Exercise description = What are the lines from the top of the entries through the one with "## Tech Stack"? Write them out exactly, with no pictures.

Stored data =
———

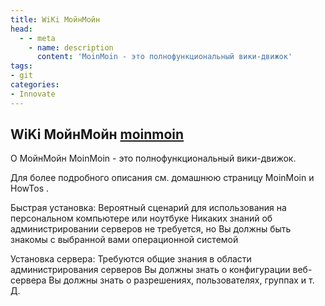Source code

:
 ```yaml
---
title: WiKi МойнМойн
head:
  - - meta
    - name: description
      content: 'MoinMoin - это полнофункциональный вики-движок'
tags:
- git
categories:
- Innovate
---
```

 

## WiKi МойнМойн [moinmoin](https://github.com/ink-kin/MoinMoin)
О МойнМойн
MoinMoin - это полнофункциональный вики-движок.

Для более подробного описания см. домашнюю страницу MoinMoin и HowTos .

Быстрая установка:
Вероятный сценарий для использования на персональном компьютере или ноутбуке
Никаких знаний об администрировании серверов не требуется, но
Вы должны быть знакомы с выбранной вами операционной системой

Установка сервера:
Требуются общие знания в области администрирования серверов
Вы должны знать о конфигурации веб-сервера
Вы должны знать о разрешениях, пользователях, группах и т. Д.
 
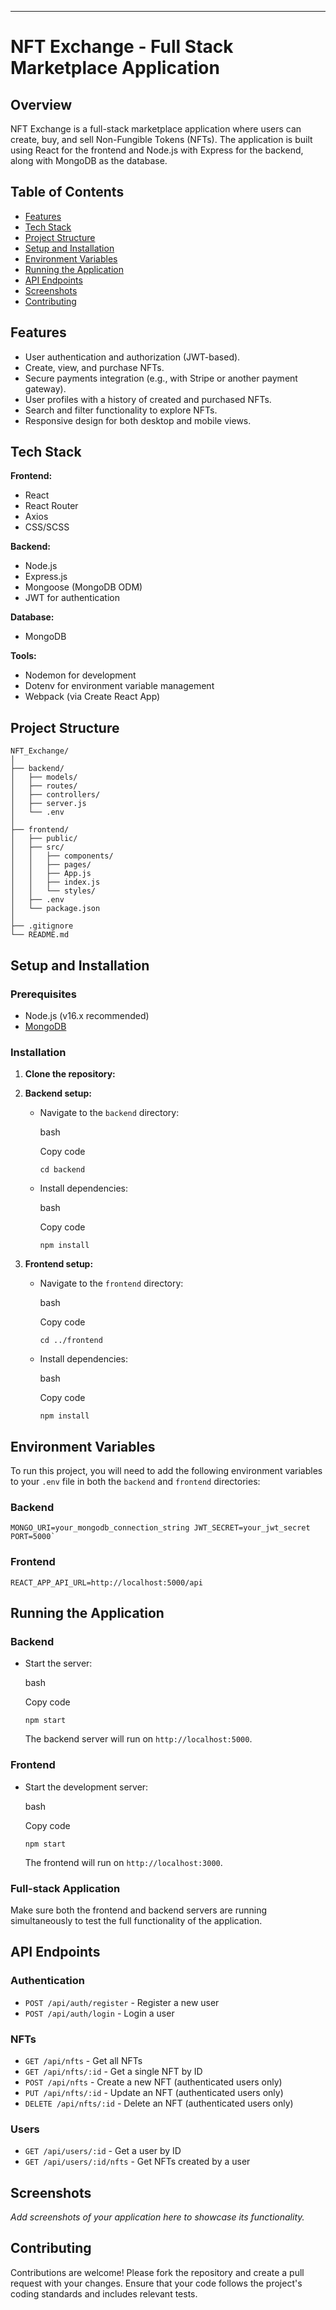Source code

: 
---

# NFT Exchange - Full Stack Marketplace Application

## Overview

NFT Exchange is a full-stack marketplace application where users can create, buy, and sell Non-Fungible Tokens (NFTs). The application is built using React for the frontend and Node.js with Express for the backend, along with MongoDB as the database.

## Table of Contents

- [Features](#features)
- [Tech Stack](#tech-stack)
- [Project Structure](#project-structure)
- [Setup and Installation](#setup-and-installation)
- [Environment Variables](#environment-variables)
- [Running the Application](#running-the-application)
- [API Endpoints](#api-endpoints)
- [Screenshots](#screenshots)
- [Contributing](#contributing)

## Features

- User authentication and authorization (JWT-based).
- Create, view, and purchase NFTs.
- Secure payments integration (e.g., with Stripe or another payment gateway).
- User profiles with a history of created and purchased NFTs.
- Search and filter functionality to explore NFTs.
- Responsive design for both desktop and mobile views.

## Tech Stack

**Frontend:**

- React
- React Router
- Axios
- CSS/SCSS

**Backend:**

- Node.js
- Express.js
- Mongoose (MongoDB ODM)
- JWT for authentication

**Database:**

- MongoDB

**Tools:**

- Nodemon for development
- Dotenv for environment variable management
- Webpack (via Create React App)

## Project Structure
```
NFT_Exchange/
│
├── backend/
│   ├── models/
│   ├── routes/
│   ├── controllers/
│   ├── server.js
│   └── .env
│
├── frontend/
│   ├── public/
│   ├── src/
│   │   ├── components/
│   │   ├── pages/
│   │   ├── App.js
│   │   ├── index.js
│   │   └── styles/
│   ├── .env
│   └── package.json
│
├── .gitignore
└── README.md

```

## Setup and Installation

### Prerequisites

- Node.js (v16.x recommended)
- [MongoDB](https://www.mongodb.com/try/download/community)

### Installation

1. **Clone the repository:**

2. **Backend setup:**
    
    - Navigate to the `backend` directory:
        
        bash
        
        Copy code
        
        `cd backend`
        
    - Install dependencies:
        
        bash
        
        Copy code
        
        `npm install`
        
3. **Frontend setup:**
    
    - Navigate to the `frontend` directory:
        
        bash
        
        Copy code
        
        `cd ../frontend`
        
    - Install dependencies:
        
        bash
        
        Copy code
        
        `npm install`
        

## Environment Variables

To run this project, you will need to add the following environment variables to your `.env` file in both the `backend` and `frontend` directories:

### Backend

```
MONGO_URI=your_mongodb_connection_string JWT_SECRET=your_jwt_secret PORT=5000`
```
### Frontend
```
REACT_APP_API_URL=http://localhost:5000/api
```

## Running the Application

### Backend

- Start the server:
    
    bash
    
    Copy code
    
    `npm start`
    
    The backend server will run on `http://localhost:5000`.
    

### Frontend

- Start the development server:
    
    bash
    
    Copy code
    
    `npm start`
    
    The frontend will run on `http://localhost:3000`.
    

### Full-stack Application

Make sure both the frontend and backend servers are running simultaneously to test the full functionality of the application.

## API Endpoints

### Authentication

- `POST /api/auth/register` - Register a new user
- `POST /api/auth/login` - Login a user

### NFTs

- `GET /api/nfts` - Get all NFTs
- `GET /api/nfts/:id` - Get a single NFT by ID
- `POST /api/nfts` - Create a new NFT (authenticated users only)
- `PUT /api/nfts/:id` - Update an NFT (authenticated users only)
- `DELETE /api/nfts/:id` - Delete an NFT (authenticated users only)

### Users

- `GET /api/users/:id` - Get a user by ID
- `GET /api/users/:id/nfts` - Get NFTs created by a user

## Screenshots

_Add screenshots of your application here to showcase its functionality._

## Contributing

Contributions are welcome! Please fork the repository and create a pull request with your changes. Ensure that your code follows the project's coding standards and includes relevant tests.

———

Written solution =
Source code

:
 ```yaml
---
title: WiKi МойнМойн
head:
  - - meta
    - name: description
      content: 'MoinMoin - это полнофункциональный вики-движок'
tags:
- git
categories:
- Innovate
---
```

 

## WiKi МойнМойн [moinmoin](https://github.com/ink-kin/MoinMoin)
О МойнМойн
MoinMoin - это полнофункциональный вики-движок.

Для более подробного описания см. домашнюю страницу MoinMoin и HowTos .

Быстрая установка:
Вероятный сценарий для использования на персональном компьютере или ноутбуке
Никаких знаний об администрировании серверов не требуется, но
Вы должны быть знакомы с выбранной вами операционной системой

Установка сервера:
Требуются общие знания в области администрирования серверов
Вы должны знать о конфигурации веб-сервера
Вы должны знать о разрешениях, пользователях, группах и т. Д.
 
Source code

: 
---

# NFT Exchange - Full Stack Marketplace Application

## Overview

NFT Exchange is a full-stack marketplace application where users can create, buy, and sell Non-Fungible Tokens (NFTs). The application is built using React for the frontend and Node.js with Express for the backend, along with MongoDB as the database.

## Table of Contents

- [Features](#features)
- [Tech Stack](#tech-stack)
- [Project Structure](#project-structure)
- [Setup and Installation](#setup-and-installation)
- [Environment Variables](#environment-variables)
- [Running the Application](#running-the-application)
- [API Endpoints](#api-endpoints)
- [Screenshots](#screenshots)
- [Contributing](#contributing)

## Features

- User authentication and authorization (JWT-based).
- Create, view, and purchase NFTs.
- Secure payments integration (e.g., with Stripe or another payment gateway).
- User profiles with a history of created and purchased NFTs.
- Search and filter functionality to explore NFTs.
- Responsive design for both desktop and mobile views.

## Tech Stack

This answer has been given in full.